第九十九話 彼女を救う方法

「どうして、ここに?」


 ルチアは、金髪の女性に尋ねる。

 彼女の事を知っているかのようだ。

 金髪の女性は、微笑むだけであった。


「ルチア、知っているのか?」


「うん、幼い頃、育ててくれたの」


 クロスは、ルチアに尋ねる。

 やはり、気になっていたのだろう。

 ルチアの金髪の女性は、知り合いなのではないかと。

 ルチア曰く、幼いときに共に過ごしてきたらしい。

 しかも、親代わりとして。

 だが、見た目の年齢は、ルチアと大差ないように思える。

 と言う事は、彼女は、人間ではなく、精霊か精霊人なのだろう。


「エデニア諸島を守るために、私は、ここに来ました。彼と共に」


 金髪の女性は、説明する。

 エデニア諸島を守るためだというのだ。

 隣にいる金髪の男性へと視線を向けながら。

 金髪の男性は、ただただ、微笑むばかりであった。


「なぜ、貴様がいる」


「どういう事だ?」


 クロウは、金髪の男性をにらむ。

 しかも、彼の事を「貴様」と呼んで。

 クロスも、問いただす。

 まるで、彼らは、金髪の男性の事を恨んでいるかのようだ。

 ここにいることすら、信じられないように思っているのだろうか。


「知ってるの?」


「ああ」


 ルチアは、クロウに尋ねる。

 二人は、金髪の男性と知り合いなのだと悟って。

 クロウは、うなずくが、それ以上は、答えなかった。

 どうやら、金髪の男性と何かあったらしい。

 何があったのか、答えないが。


「私も、同じだよ。
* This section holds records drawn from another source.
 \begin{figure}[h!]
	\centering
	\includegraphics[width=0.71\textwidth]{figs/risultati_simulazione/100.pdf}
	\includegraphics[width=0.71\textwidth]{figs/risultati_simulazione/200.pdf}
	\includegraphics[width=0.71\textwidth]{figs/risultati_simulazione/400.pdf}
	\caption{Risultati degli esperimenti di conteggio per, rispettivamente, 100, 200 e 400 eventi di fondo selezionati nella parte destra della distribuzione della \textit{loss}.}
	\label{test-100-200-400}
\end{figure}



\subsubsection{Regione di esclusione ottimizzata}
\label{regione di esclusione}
罪を償わなければいけないから」


 金髪の男性は、穏やかな表情で答える。

 罪を償う為に、彼女と共にいるようだ。

 それでも、クロスとクロウは、にらんでいた。

 罪を償うと言われても、信じられないのかもしれない。

 許せないのかもしれない。

 ルチアは、聞きたいところであったが、何も問わなかった。

 クロスとクロウの事を気遣って。


「ルチア、ヴィオレットは、まだ死んでいません」


「どうして?」


 金髪の女性は、ヴィオレットは死んでいないとルチアに告げる。

 だが、ルチアは、信じられなかった。

 ヴィオレットは、自分の目の前で、剣を刺し、自害したのだ。

 ゆえに、ヴィオレットは、目を閉じたままだ。

 目覚めることはない。

 ルチアは、そう、思っていた。

 なのに、なぜ、金髪の女性は、ヴィオレットは、死んでいないと断言できるのであろうか。
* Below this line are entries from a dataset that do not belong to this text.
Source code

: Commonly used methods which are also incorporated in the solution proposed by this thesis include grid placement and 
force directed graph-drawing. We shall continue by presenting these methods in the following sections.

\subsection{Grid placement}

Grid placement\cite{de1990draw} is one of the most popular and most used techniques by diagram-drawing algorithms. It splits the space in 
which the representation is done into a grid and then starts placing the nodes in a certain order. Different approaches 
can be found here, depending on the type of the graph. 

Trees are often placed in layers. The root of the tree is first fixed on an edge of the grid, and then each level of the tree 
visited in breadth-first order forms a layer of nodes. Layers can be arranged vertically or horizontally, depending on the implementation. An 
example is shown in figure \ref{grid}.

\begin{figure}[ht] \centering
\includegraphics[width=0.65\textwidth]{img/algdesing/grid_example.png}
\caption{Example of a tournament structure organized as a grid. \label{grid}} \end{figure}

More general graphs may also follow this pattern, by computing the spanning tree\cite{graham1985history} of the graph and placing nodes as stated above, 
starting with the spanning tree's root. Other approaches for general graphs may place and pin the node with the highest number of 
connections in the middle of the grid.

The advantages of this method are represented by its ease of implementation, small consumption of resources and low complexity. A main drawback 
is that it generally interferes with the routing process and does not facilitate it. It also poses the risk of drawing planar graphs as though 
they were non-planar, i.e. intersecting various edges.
「この体は、作られた体なのです。宝石が埋め込まれているでしょう?」


「本当だ」


 金髪の女性は、理由を語る。

 今、目の前にあるヴィオレットの体は、作られた体だというのだ。

 その証拠に宝石が埋め込まれてある。

 ルチアも、ヴィオレットの体を覗き込むと、胸元に宝石が埋め込まれているのが、わかった。
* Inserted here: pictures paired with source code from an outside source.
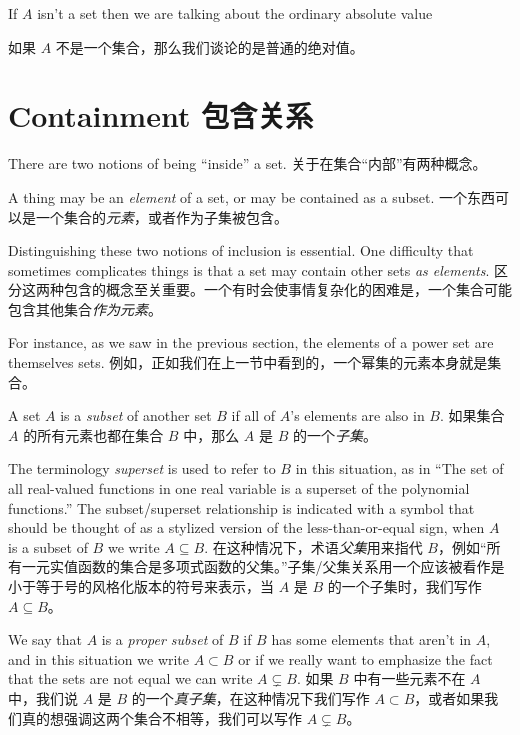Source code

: If $A$ isn't a set then we are talking about the ordinary absolute value

如果 $A$ 不是一个集合，那么我们谈论的是普通的绝对值。

\clearpage 




\newpage

\section{Containment 包含关系}
\label{sec:cont}

There are two notions of being ``inside'' a set.
关于在集合“内部”有两种概念。

A thing may be
an \emph{element} of a set, or may be contained as
a subset.
一个东西可以是一个集合的\emph{元素}，或者作为子集被包含。

Distinguishing these two notions of inclusion is essential.   
One difficulty that sometimes complicates things is that  a set may contain
other sets \emph{as elements}.
区分这两种包含的概念至关重要。一个有时会使事情复杂化的困难是，一个集合可能包含其他集合\emph{作为元素}。

For instance, as we saw in the previous 
section, the elements of a power set are themselves sets.
例如，正如我们在上一节中看到的，一个幂集的元素本身就是集合。

A set $A$ is a \emph{subset} of another set $B$ if all of $A$'s elements
are also in $B$.
如果集合 $A$ 的所有元素也都在集合 $B$ 中，那么 $A$ 是 $B$ 的一个\emph{子集}。

The terminology 
\emph{superset} is used to refer
to $B$ in this situation, as in ``The set of all real-valued functions %
in one real variable is a superset of the polynomial functions.''  The 
subset/superset relationship is indicated with a symbol that should be
thought of as a stylized version of the less-than-or-equal sign, when
$A$ is a subset of $B$ we write $A \subseteq B$.
在这种情况下，术语\emph{父集}用来指代 $B$，例如“所有一元实值函数的集合是多项式函数的父集。”子集/父集关系用一个应该被看作是小于等于号的风格化版本的符号来表示，当 $A$ 是 $B$ 的一个子集时，我们写作 $A \subseteq B$。

We say that $A$ is 
a \emph{proper subset} of $B$ if $B$ has some elements that aren't in
$A$, and in this situation we write $A \subset B$ or if we really want
to emphasize the fact that the sets are not equal we can write 
$A \subsetneq B$.
如果 $B$ 中有一些元素不在 $A$ 中，我们说 $A$ 是 $B$ 的一个\emph{真子集}，在这种情况下我们写作 $A \subset B$，或者如果我们真的想强调这两个集合不相等，我们可以写作 $A \subsetneq B$。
「そうだ。私も、確か、宝石を埋め込まれたんだ。戦闘能力を高める為に」


「ええ。体から、魂を切り離して」


 金髪の女性の話を聞いたルチアは、思い出す。

 ルチアも、かつて、宝石を体に埋め込まれていたのだ。

 戦闘能力を高めるためだと説明を受けて。

 だが、今思えば、自分が、なぜ、ヴィオレットに刺されたのに、助かったのか、わかる気がした。

 作られた体であり、魔剣に刺されたから、魂が離れ、聖剣が暴走したから、魂が、元の体に戻ったのではないかと。


「じゃ、じゃあ、ヴィオレットは……」


「まだ、生きているよ。この作られた体から、魂を切り離しただけだからね」


「良かった……」


 ルチアは、恐る恐る尋ねる。

 もし、自分の推測が、正しければ、ヴィオレットは、金髪の女性の言う通り、まだ、生きている可能性があったからだ。

 魂が切り離されただけなのだから。

 金髪の男性は、穏やかに答える。

 ヴィオレットは、まだ、生きているのだと。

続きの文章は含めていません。